In this section we answer three questions to put the estimated restructuring effects in context. What do the point estimates imply? Which additional effects are not captured by the estimates? Are there still efficiency differences among new entrants by ownership type?

The estimates have direct implications for the aggregate resource use of the power sector. Fossil fuel fired, mainly coal fired units remain extremely important in China. By the end of the sample period in 2007, they accounted for 77.4% of total installed electricity generation capacity of 718 GW and even 83.3% of total electricity generation of 3,264 TWh.32 In 2002, the group of treated firms accounted for at least 39.5% of all thermal electricity generation, based on the revenue statistics in our data set. If the input gap between them and the control firms had remained constant rather than declining by 7 per cent for employment and 5 per cent for material use, 22,100 additional workers would have been employed in the electricity generation sector in 2007, workers not available for other fast‐growing segments of the economy. Coal consumption would have been approximately 27.4 million tonnes higher.

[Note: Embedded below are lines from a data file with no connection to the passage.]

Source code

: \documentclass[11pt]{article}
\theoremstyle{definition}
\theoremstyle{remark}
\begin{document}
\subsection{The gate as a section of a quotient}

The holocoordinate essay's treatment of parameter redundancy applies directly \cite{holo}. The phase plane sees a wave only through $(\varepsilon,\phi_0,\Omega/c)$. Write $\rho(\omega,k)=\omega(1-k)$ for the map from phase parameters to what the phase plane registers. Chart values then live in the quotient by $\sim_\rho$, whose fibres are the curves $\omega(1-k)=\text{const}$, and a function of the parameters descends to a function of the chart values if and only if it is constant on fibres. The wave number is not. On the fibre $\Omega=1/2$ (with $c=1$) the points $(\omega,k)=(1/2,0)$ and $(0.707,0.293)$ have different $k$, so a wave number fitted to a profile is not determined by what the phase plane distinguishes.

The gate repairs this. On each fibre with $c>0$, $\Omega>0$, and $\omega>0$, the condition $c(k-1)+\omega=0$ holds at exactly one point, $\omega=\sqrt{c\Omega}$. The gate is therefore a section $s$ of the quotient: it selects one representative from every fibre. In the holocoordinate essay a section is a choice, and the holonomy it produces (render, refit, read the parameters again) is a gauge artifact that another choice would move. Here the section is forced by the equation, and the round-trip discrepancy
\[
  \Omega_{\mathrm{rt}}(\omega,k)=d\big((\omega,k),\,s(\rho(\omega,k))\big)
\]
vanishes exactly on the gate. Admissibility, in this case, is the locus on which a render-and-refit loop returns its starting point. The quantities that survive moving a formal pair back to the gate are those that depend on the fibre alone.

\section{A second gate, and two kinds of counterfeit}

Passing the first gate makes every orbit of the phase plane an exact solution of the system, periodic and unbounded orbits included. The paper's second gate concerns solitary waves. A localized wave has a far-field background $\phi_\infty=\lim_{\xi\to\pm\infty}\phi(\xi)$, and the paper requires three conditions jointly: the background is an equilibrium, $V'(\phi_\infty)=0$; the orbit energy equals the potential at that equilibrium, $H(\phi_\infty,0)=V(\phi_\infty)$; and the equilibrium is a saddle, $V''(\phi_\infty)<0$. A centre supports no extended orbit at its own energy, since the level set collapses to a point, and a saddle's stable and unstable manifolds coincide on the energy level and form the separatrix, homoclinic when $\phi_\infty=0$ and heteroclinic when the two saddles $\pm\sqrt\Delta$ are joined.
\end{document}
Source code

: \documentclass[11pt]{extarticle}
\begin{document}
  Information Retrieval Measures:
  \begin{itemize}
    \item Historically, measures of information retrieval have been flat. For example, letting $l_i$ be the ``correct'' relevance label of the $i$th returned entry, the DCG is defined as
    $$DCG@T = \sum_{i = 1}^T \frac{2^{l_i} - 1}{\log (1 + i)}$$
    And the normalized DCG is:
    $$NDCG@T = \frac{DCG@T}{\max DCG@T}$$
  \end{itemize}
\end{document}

The impact on pollution is also nonnegligible. Aggregate statistics for the industry suggest lower levels of pollution per kWh of electricity: a 33% decline in dust emissions per kWh from 2002 to 2006 and 26% lower SO2 emissions by 2007 (OECD [2010]). The estimated reduction in coal consumption translates directly into lower CO2 emissions. The above estimate suggests a reduction of approximately 78 million tonnes of CO2 emissions each year, more than the total for North Korea, the 43rd largest emitter in the world, or 1.4 per cent of total U.S. emissions.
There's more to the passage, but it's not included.